Исследователь далее говорит, что эта ‘трезвость’ объяснялась
беспристрастным подходом Белинского и Герцена к французской революции,
штудированием ее опыта, отказом от ее идеализации. К этому надо добавить и
другое, не менее важное обстоятельство: еще более трезво смотрели Белинский
и Герцен на русскую жизнь, непредвзято и хладнокровно изучая ее опыт. ‘У
себя, в себе, вокруг себя, вот где должны мы искать и вопросов и их
решения’. Эти более поздние слова Белинского (из статьи ‘Взгляд на русскую
литературу 1846 года’) применимы и к его социально-политической программе
начала 40-х годов.
Отсюда кажущийся разрыв между радикализмом некоторых общих выводов
критика и его конкретными суждениями на темы русской жизни. Белинский,
например, прославлял решительные меры деятелей Великой французской революции
и в то же время (в статье ‘Руководство к всеобщей истории’, 1842) писал о
крепнущем ‘чувстве общественности’ в современности, о сотрудничестве
‘сословий’. ‘Вражда между сословиями исчезает, и они примиряются в признании
взаимной необходимости и взаимной важности для общества’. Сказано это в
связи с современными ‘общественными предприятиями’ и, в частности,
постройкой ‘железных дорог’.
Белинский видел, что осуществлению идеи ‘социальности’ в русских
условиях должна предшествовать долговременная подготовительная работа. Этим
и объясняется широта конкретной позитивной программы критика. Поощрение
промышленного и научного прогресса, внедрение научных начал в общественное
сознание, укрепление законности, резкая социальная критика устаревших форм
жизни, прежде всего институтов феодализма- таковы важнейшие пункты этой
программы. Особенно большое значение, как мы еще будем говорить, Белинский
придавал социальной критике.
II
Таким образом, год (с марта 1841-го по март 1842-го), представленный
настоящим томом, — это год решительного пересмотра Белинским примирительных
взглядов, развития идей социальной критики и общественной функции искусства.

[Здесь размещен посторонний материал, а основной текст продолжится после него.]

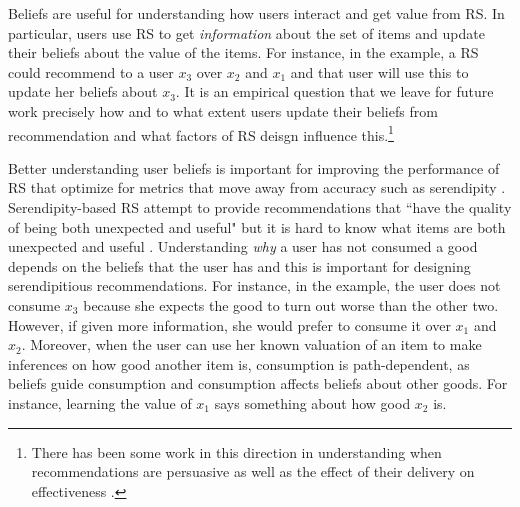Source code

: \documentclass[sigconf]{acmart}
\begin{document}
\par
Beliefs are useful for understanding how users interact and get value from RS. In particular, users use RS to get \textit{information} about the set of items and update their beliefs about the value of the items. For instance, in the example, a RS could recommend to a user $x_3$ over $x_2$ and $x_1$ and that user will use this to update her beliefs about $x_3$. It is an empirical question that we leave for future work precisely how and to what extent users update their beliefs from recommendation and what factors of RS deisgn influence this.\footnote{There has been some work in this direction in understanding when recommendations are persuasive \cite{cremonesi2012investigating, gretzel2006persuasion} as well as the effect of their delivery on effectiveness \cite{murphy2014recommendation}.}
\par
Better understanding user beliefs is important for improving the performance of RS that optimize for metrics that move away from accuracy such as serendipity \cite{kotkov2016survey}. Serendipity-based RS attempt to provide recommendations that ``have the quality of being both unexpected and useful" \cite{maksai2015predicting} but it is hard to know what items are both unexpected and useful \cite{kotkov2016survey}. Understanding \textit{why} a user has not consumed a good depends on the beliefs that the user has and this is important for designing serendipitious recommendations. For instance, in the example, the user does not consume $x_3$ because she expects the good to turn out worse than the other two. However, if given more information, she would prefer to consume it over $x_1$ and $x_2$. Moreover, when the user can use her known valuation of an item to make inferences on how good another item is, consumption is path-dependent, as beliefs guide consumption and consumption affects beliefs about other goods. For instance, learning the value of $x_1$ says something about how good $x_2$ is. %
\end{document}
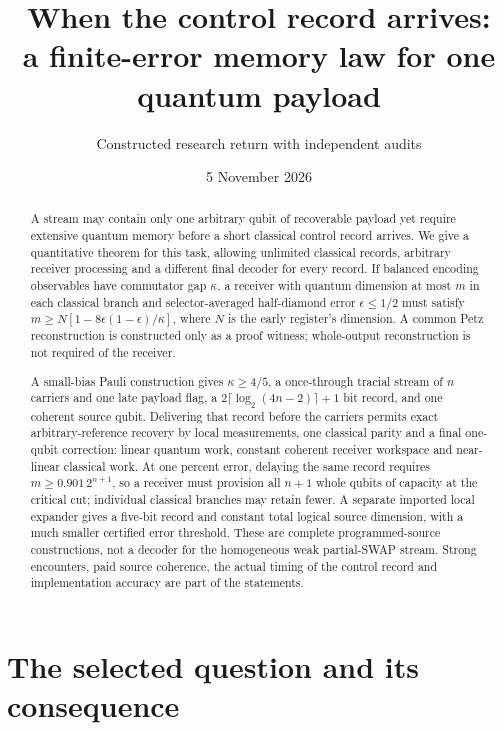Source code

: \documentclass[11pt]{article}
\title{When the control record arrives:\\a finite-error memory law for one quantum payload}
\author{Constructed research return with independent audits}
\date{5 November 2026}
\begin{document}
\maketitle
\begin{abstract}
A stream may contain only one arbitrary qubit of recoverable payload yet
require extensive quantum memory before a short classical control record
arrives. We give a quantitative theorem for this task, allowing unlimited
classical records, arbitrary receiver processing and a different final decoder
for every record. If balanced encoding observables have commutator gap
$\kappa$, a receiver with quantum dimension at most $m$ in each classical
branch and selector-averaged half-diamond error $\epsilon\le1/2$ must satisfy
$m\ge N[1-8\epsilon(1-\epsilon)/\kappa]$, where $N$ is the early register's
dimension. A common Petz reconstruction is constructed only as a proof
witness; whole-output reconstruction is not required of the receiver.

A small-bias Pauli construction gives $\kappa\ge4/5$, a once-through tracial
stream of $n$ carriers and one late payload flag, a $2\lceil\log_2(4n-2)\rceil+1$
bit record, and one coherent source qubit. Delivering that record before the
carriers permits exact arbitrary-reference recovery by local measurements,
one classical parity and a final one-qubit correction: linear quantum work,
constant coherent receiver workspace and near-linear classical work. At one
percent error, delaying the same record requires $m\ge0.901\,2^{n+1}$, so a
receiver must provision all $n+1$ whole qubits of capacity at the critical cut;
individual classical branches may retain fewer. A separate imported local expander gives a five-bit record and
constant total logical source dimension, with a much smaller certified error
threshold. These are complete programmed-source constructions, not a decoder
for the homogeneous weak partial-SWAP stream. Strong encounters, paid source
coherence, the actual timing of the control record and implementation accuracy
are part of the statements.
\end{abstract}

\section{The selected question and its consequence}
\end{document}
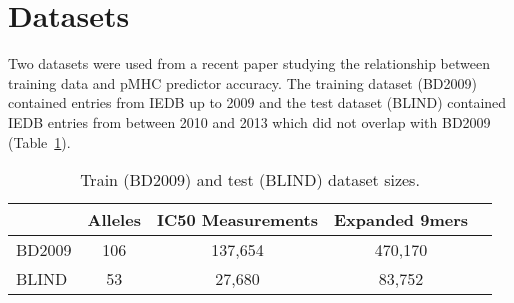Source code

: \section{Datasets}

Two datasets were used from a recent paper studying the relationship between training data and pMHC predictor accuracy\cite{Kim_2014}. The training dataset (BD2009) contained entries from IEDB\cite{Salimi_2012} up to 2009 and the test dataset (BLIND) contained IEDB entries from between 2010 and 2013 which did not overlap with BD2009 (Table~\ref{tab:datasets}).

\begin{table}[h!]
\label{tab:datasets}

\begin{tabular}{l||cccc}
\toprule
{} & Alleles &  IC50 Measurements & Expanded 9mers \\
\midrule
BD2009 &     106 &                           137,654 &        470,170 \\
BLIND  &      53 &                           27,680 &         83,752 \\
\bottomrule
\end{tabular}


\caption{Train (BD2009) and test (BLIND) dataset sizes.}
\end{table}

Для читателей Белинского, однако, такое утверждение едва ли окажется
достаточным, при всей его очевидности и справедливости. Нужно вспомнить, что
означала для Белинского та или другая идея, как глубоко проникала она во все
его миросозерцание, нравственно-психологический состав. Один из первых
биографов критика хорошо сказал о нем: ‘В каждом ‘моменте’ он вполне
проникался данной мыслью, веровал в нее, покорялся ей, отыскивал ее
применения, распространял ее на свою личную жизнь и, действительно,
‘переживал’ ее: если потом ему приходилось убеждаться в ее односторонности и
ошибочности, ему всегда стоило большой душевной боли отказаться от нее’ {А.
Н. Пыпин. Белинский, его жизнь и переписка, изд. 2е. СПб., 1908, с. 359.}.
Это значит, что взгляды Белинского, а также их перемены должны быть осознаны
по возможности конкретнее.
Мы отметили в общих чертах развитие Белинским идеи ‘социальности’.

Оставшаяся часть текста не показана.